'Gone in 60 Seconds' is running on empty
The on-screen emblem of Jerry Bruckheimer Films, producer of action flicks like "Con Air" and "Armageddon," shows a zooming stretch of highway through the windshield of a speeding car. Living up to its logo, the company has now cranked out "Gone in 60 Seconds," a two-hour version of the same idea.
It's just as catchy for the eye, just as empty for the brain.
Nicolas Cage plays the protagonist, a reformed auto thief forced back into the business by an evil thug who's pledged to kill his brother if he doesn't steal 50 cars within the next three days. Helping out are a couple of old friends: a former crook who runs an auto-repair shop, and a driving instructor who finds crime less hazardous than his current profession. On their trail are two policemen who know as much about cars as they do.
True to the Bruckheimer tradition, director Dominic Sena and screenwriter Scott Rosenberg have souped up this idea - purloined from a 1974 movie of the same title - with a complete set of trendy Hollywood formulas, including perfunctory nods to women's lib (Angelina Jolie is the gang's female member) and family values (Cage's character is only doing this to rescue his brother and save their mom some grief). The result is cinema at its most mind-numbingly trite, from its car-heisting prologue to its Evel Knievel climax.
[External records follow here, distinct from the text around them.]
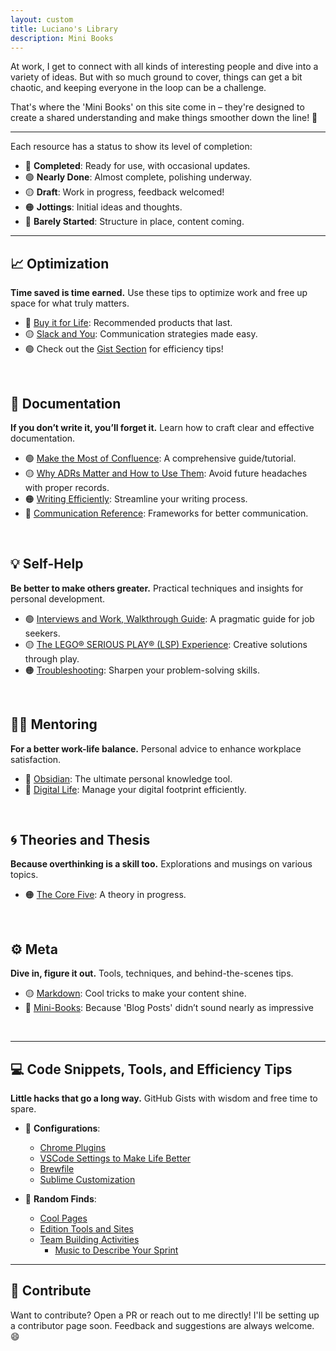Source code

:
 ```yaml
---
layout: custom
title: Luciano's Library
description: Mini Books
---
```


At work, I get to connect with all kinds of interesting people and dive into a variety of ideas. But with so much ground to cover, things can get a bit chaotic, and keeping everyone in the loop can be a challenge.

That's where the 'Mini Books' on this site come in – they're designed to create a shared understanding and make things smoother down the line! 🚀

---

Each resource has a status to show its level of completion:

- 🔵 **Completed**: Ready for use, with occasional updates.
- 🟢 **Nearly Done**: Almost complete, polishing underway.
- 🟡 **Draft**: Work in progress, feedback welcomed!
- 🟠 **Jottings**: Initial ideas and thoughts.
- 🔴 **Barely Started**: Structure in place, content coming.

---

## 📈 Optimization
**Time saved is time earned.** Use these tips to optimize work and free up space for what truly matters.

- 🔵 [Buy it for Life](./pages/shopping.md): Recommended products that last.
- 🟡 [Slack and You](./pages/slack.md): Communication strategies made easy.
- 🟢 Check out the [Gist Section](#code-snippets-tools-and-efficiency-tips) for efficiency tips!

<br>

## 📝 Documentation

**If you don’t write it, you’ll forget it.** Learn how to craft clear and effective documentation.

- 🟢 [Make the Most of Confluence](./pages/confluence): A comprehensive guide/tutorial.
- 🟡 [Why ADRs Matter and How to Use Them](./pages/adrs): Avoid future headaches with proper records.
- 🟠 [Writing Efficiently](./pages/writing): Streamline your writing process.
- 🔴 [Communication Reference](./pages/communications-reference): Frameworks for better communication.

<br>

## 💡 Self-Help
**Be better to make others greater.** Practical techniques and insights for personal development.

- 🟢 [Interviews and Work, Walkthrough Guide](./pages/ds-interviews): A pragmatic guide for job seekers.
- 🟡 [The LEGO® SERIOUS PLAY® (LSP) Experience](./pages/lsp): Creative solutions through play.
- 🟠 [Troubleshooting](./pages/troubleshooting): Sharpen your problem-solving skills.

<br>

## 🧑‍🏫 Mentoring
**For a better work-life balance.** Personal advice to enhance workplace satisfaction.

- 🔴 [Obsidian](./pages/obsidian.md): The ultimate personal knowledge tool.
- 🔴 [Digital Life](./pages/digital-life.md): Manage your digital footprint efficiently.

<br>


## 🌀 Theories and Thesis
**Because overthinking is a skill too.** Explorations and musings on various topics.

- 🟠 [The Core Five](./pages/thesis-the-core-five.md): A theory in progress.

<br>

## ⚙️ Meta
**Dive in, figure it out.** Tools, techniques, and behind-the-scenes tips.

- 🟡 [Markdown](./pages/markdown): Cool tricks to make your content shine.
- 🔴 [Mini-Books](./pages/mini-books): Because 'Blog Posts' didn’t sound nearly as impressive

<br>

---



## 💻 Code Snippets, Tools, and Efficiency Tips
**Little hacks that go a long way.** GitHub Gists with wisdom and free time to spare.

- 🔵 **Configurations**:
    - <a href="https://gist.github.com/LucianoAdonis/be46fd68a6324a9777385b8982885cc3" target="_blank">Chrome Plugins</a>
    - <a href="https://gist.github.com/LucianoAdonis/4a711db16b8eef7a24c5e66110ba644e" target="_blank">VSCode Settings to Make Life Better</a>
    - <a href="https://gist.github.com/LucianoAdonis/43a43e5b80515abb828ceb1d3dca2258" target="_blank">Brewfile</a>
    - <a href="https://gist.github.com/LucianoAdonis/2fdc70716cc00e7d584494b0beafc985" target="_blank">Sublime Customization</a>

- 🔵 **Random Finds**:
    - <a href="https://gist.github.com/LucianoAdonis/24888d407bec9e59c9cfc460a866b163" target="_blank">Cool Pages</a>
    - <a href="https://gist.github.com/LucianoAdonis/93f008e9bf92b0dbcdd5d2ee03f37535" target="_blank">Edition Tools and Sites</a>
    - <a href="https://gist.github.com/LucianoAdonis/91398d78df653e6a2d4969c87261b184" target="_blank">Team Building Activities</a>
        - <a href="https://gist.github.com/LucianoAdonis/da2d0e3b8cea63407eb0a181bf30985f" target="_blank">Music to Describe Your Sprint</a>


---

## 🙌 Contribute

Want to contribute? Open a PR or reach out to me directly! I'll be setting up a contributor page soon. Feedback and suggestions are always welcome. 😄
All of which may please die-hard fans of the genre, but what's really indefensible is the movie's PG-13 rating. "Some material may be inappropriate" hardly begins to cover its bone-crunching violence, barbaric language, and gratuitous sexuality - not to mention the plot, designed to have us rooting for the crooks over the cops!
Where was the rating committee on this one? Gone in 60 seconds?
*Rated PG-13; contains large doses of violence, vulgarity.